_Task details_: Could you print each entry below verbatim while omitting the pictures?

(Source texts of formatted documents)
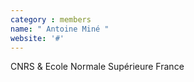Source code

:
 ```yaml
---
category : members
name: " Antoine Miné " 
website: '#'
---
```

CNRS & Ecole Normale Supérieure
France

_Exercise output_:
Source code

:
 ```yaml
---
category : members
name: " Antoine Miné " 
website: '#'
---
```

CNRS & Ecole Normale Supérieure
France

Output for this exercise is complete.